Pour avoir remarqué cette obsession des Occidentaux pour la passion amoureuse et les amours impossibles, ce livre est resté célèbre et a été régulièrement republié. Il me semble que son constat est toujours d'actualité. Nombreux sont les romans, les films, les séries ou les chansons qui traitent de la passion d'amour, des souffrances induites par l'amour, mais en valorisant cette passion douloureuse.

Le reste a mal vieilli. le reste, c'est quand Rougemont essaye d'expliquer la naissance de cette obsession occidentale via des détours pseudos historiques ou spirituels. Quand, au début du chapitre II, Rougemont nous parle des Celtes, c'est avec une vision extrêmement datée - et du coup complètement fausse - de ce qu'on sait aujourd'hui de ces peuples et croyances. Et je ne commenterai même pas cet « Orient » dont il parle, et qu'on ne sait pas trop à qui rattacher concrètement. du coup, de longs passages de ce bouquin apprennent des informations qui sont fausses. Il consacre de plus longs passages aux troubadours et aux Cathares du Moyen Age occitan, postulant que les troubadours ont été a minima influencé par la pensée religieuse cathare, voire qu'ils en étaient des propagateurs déguisés. Hypothèse surprenante quand on connait les nombreuses contradictions entre la pensée sensuelle du trobar, et le refus radical des corps et du plaisir cathare. Toutefois Rougemont n'était pas tout à fait le seul à faire cette hypothèse, même si elle un peu datée et que - je crois - plus personne ne défend sérieusement. Je passe sur d'autres analyses datées ou tout simplement refusées par les spécialistes. On peut dire que Rougemont, souvent, fantasme plus qu'il ne réfléchit sérieusement à ces périodes anciennes qui auraient vu naitre l'amour-passion - peut-être parce qu'à son époque on n'avait pas les connaissances nécessaires, peut-être parce qu'il ne retient que ce qui arrange sa thèse. (Mais il prévient, chap II-10, que « [il] ne crois guère à l'histoire « scientifique » comme critère des réalités qui m'intéressent dans cet ouvrage »)

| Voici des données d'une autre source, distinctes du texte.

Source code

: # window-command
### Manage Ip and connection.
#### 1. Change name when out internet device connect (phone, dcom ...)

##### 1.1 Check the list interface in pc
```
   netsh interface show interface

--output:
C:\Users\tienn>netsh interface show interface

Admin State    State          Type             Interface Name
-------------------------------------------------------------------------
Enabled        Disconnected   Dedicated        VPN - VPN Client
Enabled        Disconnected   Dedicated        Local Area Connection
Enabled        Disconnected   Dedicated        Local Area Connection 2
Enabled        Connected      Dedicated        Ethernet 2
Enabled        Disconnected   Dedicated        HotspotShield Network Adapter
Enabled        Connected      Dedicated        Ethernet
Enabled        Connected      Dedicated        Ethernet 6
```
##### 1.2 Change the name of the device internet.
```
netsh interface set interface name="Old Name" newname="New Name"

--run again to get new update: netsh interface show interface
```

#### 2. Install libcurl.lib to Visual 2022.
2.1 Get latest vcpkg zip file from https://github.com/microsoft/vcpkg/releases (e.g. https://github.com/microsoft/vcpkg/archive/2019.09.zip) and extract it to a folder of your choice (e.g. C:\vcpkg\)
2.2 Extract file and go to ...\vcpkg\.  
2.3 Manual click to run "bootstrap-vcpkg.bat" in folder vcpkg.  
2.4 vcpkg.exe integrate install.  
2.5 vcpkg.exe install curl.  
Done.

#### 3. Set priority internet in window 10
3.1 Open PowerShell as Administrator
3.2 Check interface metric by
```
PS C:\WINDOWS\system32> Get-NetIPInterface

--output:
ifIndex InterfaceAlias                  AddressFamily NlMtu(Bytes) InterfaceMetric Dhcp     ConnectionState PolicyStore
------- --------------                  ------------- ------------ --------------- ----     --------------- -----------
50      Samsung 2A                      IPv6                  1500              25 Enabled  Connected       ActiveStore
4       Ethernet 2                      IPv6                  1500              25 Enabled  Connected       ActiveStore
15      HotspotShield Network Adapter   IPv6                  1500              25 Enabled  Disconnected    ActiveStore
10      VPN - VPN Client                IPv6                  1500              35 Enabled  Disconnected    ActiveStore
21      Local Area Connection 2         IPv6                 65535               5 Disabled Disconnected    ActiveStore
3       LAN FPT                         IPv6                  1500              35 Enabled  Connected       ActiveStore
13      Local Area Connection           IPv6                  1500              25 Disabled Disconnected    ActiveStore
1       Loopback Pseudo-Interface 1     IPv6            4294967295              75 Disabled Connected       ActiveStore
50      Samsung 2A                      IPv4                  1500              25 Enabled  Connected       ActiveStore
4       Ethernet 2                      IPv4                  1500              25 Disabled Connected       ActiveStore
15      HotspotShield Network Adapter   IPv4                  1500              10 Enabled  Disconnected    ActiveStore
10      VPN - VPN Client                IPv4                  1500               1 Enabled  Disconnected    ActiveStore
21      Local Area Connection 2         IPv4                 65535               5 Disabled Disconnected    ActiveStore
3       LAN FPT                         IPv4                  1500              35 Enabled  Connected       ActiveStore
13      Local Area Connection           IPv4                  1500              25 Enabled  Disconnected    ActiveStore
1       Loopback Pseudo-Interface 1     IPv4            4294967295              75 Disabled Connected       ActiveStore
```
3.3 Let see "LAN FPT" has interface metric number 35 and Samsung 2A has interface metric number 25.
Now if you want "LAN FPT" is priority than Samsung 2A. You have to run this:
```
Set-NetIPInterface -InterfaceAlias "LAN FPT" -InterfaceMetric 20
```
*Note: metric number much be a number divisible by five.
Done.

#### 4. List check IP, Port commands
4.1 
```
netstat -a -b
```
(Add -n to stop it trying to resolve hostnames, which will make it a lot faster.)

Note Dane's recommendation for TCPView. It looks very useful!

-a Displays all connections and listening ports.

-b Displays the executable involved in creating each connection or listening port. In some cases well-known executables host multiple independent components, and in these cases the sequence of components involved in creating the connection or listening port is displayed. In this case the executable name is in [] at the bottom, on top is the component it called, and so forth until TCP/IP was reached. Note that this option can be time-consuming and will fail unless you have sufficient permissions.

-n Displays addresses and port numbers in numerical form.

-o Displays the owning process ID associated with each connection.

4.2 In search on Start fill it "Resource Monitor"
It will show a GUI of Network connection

En fait lire l'introduction et le 1er chapitre pourrait suffire, c'est de loin le plus intéressant. Car il cependant la thèse du bouquin, issue d'une intuition géniale, à mon sens très pertinente et en fait peu exploitée, sur l'obsession pour l'amour et les malheurs de l'amour. On patauge tous la dedans, cette recherche impossible d'une passion qui dure toute la vie alors que vivre une relation longue durée implique justement de détruire la passion. Notre culture littéraire, visuelle, musicale nous vend un truc impossible, une source de malheur. On nous apprend même à chérir ces malheurs là, car souffrir par amour, c'est beau n'est-ce pas ? Ce livre ne vous aidera pas à vous débarrasser de votre attrait pour la passion/souffrance amoureuse, mais il permettra au moins d'en comprendre le pourquoi - et du coup de regarder ça avec un peu de distance et d'ironie.

PS : À la lecture j'ai souvent pensé à Francesco Alberoni car son petit livre le Choc amoureux tient une thèse similaire, bien que plus finement et mieux analysé je trouve. Mais les deux bouquins sont complémentaires.